Let’s define some terminology we’ve been seeing, along with a bit of new stuff:

  • Encapsulation (meaning 1): The idea of bundling data & operations together under one roof.

  • Encapsulation (meaning 2): Isolating the implementation and only providing access to a minimal “public” part.

  • Object/instance: A variable holding data with a type holding functions.

  • Attribute: Something accessible on an object.

  • Member: A data attribute stored in each object.

  • Method/Member function: A callable attribute stored in a class and callable from an object

  • Constructor/Initializer: A function that creates instances of a class

  • Destructor: A function that runs when an instance is destroyed. Much more interesting in non-garbaged collected languages (C++); they tend to be rather useless when combined with a garbage collector, because you can’t guarantee when or if they will be called.

  • Inheritance: When one class uses another as a starting point, and just extends by adding or overrides existing methods.

  • Composition (meaning 1): Adding instances of classes as members of a new class.
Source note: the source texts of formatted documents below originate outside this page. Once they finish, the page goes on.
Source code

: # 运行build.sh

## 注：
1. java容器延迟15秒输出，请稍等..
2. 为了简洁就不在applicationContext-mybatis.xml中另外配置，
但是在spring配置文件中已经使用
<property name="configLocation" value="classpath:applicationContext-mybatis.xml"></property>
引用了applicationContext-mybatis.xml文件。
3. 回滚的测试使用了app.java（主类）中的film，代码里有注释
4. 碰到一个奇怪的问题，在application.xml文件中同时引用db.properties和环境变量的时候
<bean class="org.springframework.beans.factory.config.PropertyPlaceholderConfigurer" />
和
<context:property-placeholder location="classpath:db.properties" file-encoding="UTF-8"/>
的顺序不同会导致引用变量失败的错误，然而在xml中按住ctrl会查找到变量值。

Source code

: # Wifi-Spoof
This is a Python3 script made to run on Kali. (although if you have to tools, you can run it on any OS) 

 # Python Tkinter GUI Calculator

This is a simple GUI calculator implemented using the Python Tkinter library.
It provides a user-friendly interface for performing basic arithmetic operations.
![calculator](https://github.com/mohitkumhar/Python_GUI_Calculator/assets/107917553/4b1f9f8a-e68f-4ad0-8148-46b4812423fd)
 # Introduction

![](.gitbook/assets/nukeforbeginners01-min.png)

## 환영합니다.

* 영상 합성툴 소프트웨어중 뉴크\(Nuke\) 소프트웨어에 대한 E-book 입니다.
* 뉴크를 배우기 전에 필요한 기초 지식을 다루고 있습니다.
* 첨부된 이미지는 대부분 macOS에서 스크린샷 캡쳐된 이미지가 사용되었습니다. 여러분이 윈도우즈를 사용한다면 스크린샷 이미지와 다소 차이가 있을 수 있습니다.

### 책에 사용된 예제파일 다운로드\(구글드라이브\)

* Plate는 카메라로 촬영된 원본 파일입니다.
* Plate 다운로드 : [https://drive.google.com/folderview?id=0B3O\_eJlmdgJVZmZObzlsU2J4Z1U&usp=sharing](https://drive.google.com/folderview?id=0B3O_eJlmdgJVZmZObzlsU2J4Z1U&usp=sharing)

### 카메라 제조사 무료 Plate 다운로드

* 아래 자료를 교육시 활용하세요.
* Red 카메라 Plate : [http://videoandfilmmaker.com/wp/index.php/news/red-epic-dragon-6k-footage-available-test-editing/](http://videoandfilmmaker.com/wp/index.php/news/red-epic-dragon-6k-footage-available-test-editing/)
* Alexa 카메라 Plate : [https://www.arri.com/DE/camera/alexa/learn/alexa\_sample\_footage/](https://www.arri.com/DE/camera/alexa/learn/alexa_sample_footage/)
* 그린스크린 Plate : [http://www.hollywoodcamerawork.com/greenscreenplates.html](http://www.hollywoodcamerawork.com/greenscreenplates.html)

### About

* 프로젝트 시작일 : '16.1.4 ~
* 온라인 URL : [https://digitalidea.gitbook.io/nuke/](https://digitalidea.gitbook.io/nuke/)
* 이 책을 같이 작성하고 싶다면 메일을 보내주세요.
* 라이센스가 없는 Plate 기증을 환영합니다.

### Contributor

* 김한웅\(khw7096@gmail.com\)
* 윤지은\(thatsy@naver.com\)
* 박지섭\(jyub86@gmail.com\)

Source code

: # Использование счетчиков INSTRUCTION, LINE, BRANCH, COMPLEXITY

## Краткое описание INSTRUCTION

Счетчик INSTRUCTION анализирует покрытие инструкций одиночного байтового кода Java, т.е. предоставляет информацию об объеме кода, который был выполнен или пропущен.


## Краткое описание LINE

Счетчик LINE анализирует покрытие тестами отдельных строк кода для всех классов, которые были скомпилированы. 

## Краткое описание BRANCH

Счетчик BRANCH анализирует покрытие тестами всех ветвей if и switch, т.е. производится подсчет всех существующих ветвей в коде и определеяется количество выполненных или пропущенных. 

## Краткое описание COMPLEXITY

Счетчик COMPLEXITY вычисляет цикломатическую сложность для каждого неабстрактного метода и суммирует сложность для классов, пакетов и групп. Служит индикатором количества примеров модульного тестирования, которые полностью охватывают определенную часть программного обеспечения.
  • Composition (meaning 2): Combining non-overlapping classes via multiple inheritance.

  • Interface: A collection of methods/members that need to be provided in order to be used.

Why should we use classes and objects?#

  • Pass around and keep related values together.
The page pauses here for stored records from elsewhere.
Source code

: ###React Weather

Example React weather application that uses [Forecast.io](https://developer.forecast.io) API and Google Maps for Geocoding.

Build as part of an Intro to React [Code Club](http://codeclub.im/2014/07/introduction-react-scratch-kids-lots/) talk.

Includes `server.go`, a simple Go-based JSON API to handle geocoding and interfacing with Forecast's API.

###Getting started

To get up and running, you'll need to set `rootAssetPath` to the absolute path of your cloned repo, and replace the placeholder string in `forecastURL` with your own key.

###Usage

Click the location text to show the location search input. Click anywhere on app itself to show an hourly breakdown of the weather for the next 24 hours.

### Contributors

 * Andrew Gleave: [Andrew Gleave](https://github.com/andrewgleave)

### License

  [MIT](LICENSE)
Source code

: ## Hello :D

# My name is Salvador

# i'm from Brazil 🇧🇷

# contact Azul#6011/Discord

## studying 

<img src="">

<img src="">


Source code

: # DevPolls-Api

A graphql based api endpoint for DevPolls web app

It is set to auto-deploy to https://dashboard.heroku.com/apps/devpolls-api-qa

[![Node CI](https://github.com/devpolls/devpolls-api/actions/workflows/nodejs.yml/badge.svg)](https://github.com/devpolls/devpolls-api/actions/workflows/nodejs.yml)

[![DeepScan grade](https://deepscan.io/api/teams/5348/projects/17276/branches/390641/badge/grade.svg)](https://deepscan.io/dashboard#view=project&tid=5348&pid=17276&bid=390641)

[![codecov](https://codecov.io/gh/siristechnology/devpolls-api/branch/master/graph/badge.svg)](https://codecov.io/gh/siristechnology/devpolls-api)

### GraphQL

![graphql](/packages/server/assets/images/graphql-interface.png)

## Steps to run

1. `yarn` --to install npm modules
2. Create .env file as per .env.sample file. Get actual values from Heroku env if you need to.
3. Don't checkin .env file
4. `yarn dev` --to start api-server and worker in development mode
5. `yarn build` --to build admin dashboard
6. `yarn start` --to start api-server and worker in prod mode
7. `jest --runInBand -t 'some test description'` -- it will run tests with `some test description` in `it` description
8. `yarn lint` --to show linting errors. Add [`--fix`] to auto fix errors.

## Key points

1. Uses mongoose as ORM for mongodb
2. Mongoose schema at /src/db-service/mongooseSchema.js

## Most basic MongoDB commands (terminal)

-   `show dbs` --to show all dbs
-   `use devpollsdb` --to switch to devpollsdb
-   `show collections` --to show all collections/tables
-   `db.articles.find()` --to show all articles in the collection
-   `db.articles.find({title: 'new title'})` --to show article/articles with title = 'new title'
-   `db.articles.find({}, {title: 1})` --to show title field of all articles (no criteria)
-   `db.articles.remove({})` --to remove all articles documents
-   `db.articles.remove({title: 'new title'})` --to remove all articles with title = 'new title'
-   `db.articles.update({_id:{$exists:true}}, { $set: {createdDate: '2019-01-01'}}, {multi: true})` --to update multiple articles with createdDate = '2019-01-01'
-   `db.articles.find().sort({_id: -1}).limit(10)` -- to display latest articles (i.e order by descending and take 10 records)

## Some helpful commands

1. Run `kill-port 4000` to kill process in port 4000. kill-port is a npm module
  • Inheritance and Composition can be used to keep code DRY.

  • Clean way to establish interfaces (via Abstract Base Classes (ABCs) or Protocols (see static typing))

  • Ensure required code is run (constructors, destructors, context managers, etc)
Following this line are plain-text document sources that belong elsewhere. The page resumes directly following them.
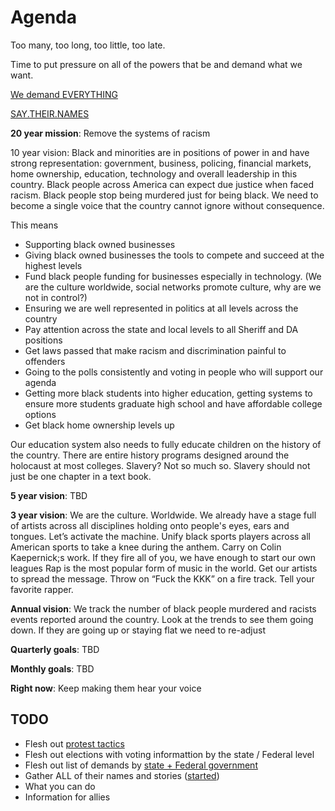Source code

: # Agenda

Too many, too long, too little, too late.

Time to put pressure on all of the powers that be and demand what we want.

[We demand EVERYTHING](https://github.com/the-agenda/agenda/blob/master/demands/demads.md)

[SAY.THEIR.NAMES](https://github.com/the-agenda/agenda/blob/master/say-their-names/say-their-names.md)


**20 year mission**: Remove the systems of racism

10 year vision: Black and minorities are in positions of power in and have strong representation: government, business, policing, financial markets, home ownership, education, technology and overall leadership in this country. Black people across America can expect due justice when faced racism. Black people stop being murdered just for being black. We need to become a single voice that the country cannot ignore without consequence. 

This means
- Supporting black owned businesses
- Giving black owned businesses the tools to compete and succeed at the highest levels
- Fund black people funding for businesses especially in technology. (We are the culture worldwide, social networks promote culture, why are we not in control?)
- Ensuring we are well represented in politics at all levels across the country
- Pay attention across the state and local levels to all Sheriff and DA positions
- Get laws passed that make racism and discrimination painful to offenders
- Going to the polls consistently and voting in people who will support our agenda
- Getting more black students into higher education, getting systems to ensure more students graduate high school and have affordable college options
- Get black home ownership levels up

Our education system also needs to fully educate children on the history of the country. There are entire history programs designed around the holocaust at most colleges. Slavery? Not so much so. Slavery should not just be one chapter in a text book.

**5 year vision**: TBD

**3 year vision**: We are the culture. Worldwide. We already have a stage full of artists across all disciplines holding onto people's eyes, ears and tongues. Let’s activate the machine.
Unify black sports players across all American sports to take a knee during the anthem. Carry on Colin Kaepernick;s work. If they fire all of you, we have enough to start our own leagues
Rap is the most popular form of music in the world. Get our artists to spread the message. Throw on “Fuck the KKK” on a fire track. Tell your favorite rapper.

**Annual vision**: We track the number of black people murdered and racists events reported around the country. Look at the trends to see them going down. If they are going up or staying flat we need to re-adjust

**Quarterly goals**: TBD

**Monthly goals**: TBD

**Right now**: Keep making them hear your voice




## TODO

- Flesh out [protest tactics](https://github.com/the-agenda/agenda/blob/master/tactics/protesting.md)
- Flesh out elections with voting informattion by the state / Federal level
- Flesh out list of demands by [state + Federal government](https://github.com/the-agenda/agenda/blob/master/demands/demads.md#federal-government)
- Gather ALL of their names and stories ([started](https://github.com/the-agenda/agenda/blob/master/say-their-names/say-their-names.md))
- What you can do
- Information for allies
  • Associate functions to a specific type (varies by language)

Interfaces

Python refers to an Interface (Java terminology, technically) as a Protocol. C++20 calls it a Concept. The basic idea is simply that a set of methods/members are required in order for a class to be used, without requiring formal inheritance. We’ll save this until we look at static typing, however.

We also will refer to “interface” meaning the interaction with your API by consumers (possibly also you).

In languages without type based dispatch, classes are an ideal way to ensure functions are associated with the type they were intended to be called on. Even in languages with multiple dispatch, they still help with discoverability, such as tab completion in editors.

Why inheritance?#

If you want two classes both to have a set of data or methods specified by the same code, you can put the code in class A and have class B “inherit” that code. We then say that A is the parent class or super class of B, and that B is the child class or subclass of A.

  • Provides the concept of “is a” (isinstance / issubclass in Python).

  • Provides a way to “realize” or “implement” a specified interface (ABC or Protocol).

For example, in content/week06/geom_example/geometry/classic.py, Shape is a base class with area() and parameter() methods. It doesn’t know how to compute those - they are abstract. This means you can’t instantiate Shape(), doing so would give you an error (from the abc module). However, the subclasses of Shape like Rectangle and Circle do know how to compute this, so they can be instantiated.

When you require a Shape object, you can accept any concrete subclass of Shape (no abstract methods left). Again, when we get to static typing, we’ll learn how to formalize this requirement, for now, we have to trust duck typing and willpower to avoid using anything that’s not in Shape when we accept it as an argument.

Why composition/aggregation?#

  • Provides the concept of “has a”, or “inherent part of”. Kidney is a part of Human, for example.

  • Composition is generally when the contained object’s lifetime is tied to the parent object (one can’t exist without the other). Aggregation is more “has a” or “is in a”; like Ducks in a Pond. The Pond can dry up and the Ducks persist, and the Ducks can move between Ponds.

You can use composition as a replacement for inheritance in some cases. For example, in our geometry example, we could have made Square inherit from Shape instead, and hold a Rectangle as an attribute, and then use that Rectangle to compute the methods of the Square. The benefit is that we now control the interface Square provides completely; adding something to Rectangle does not add it to Square unless we also wrap it there. For this case, it’s not a great design, but imagine if Rectangle was from somewhere we didn’t control (and if square was not as conceptually a variation of a rectangle is it really is!).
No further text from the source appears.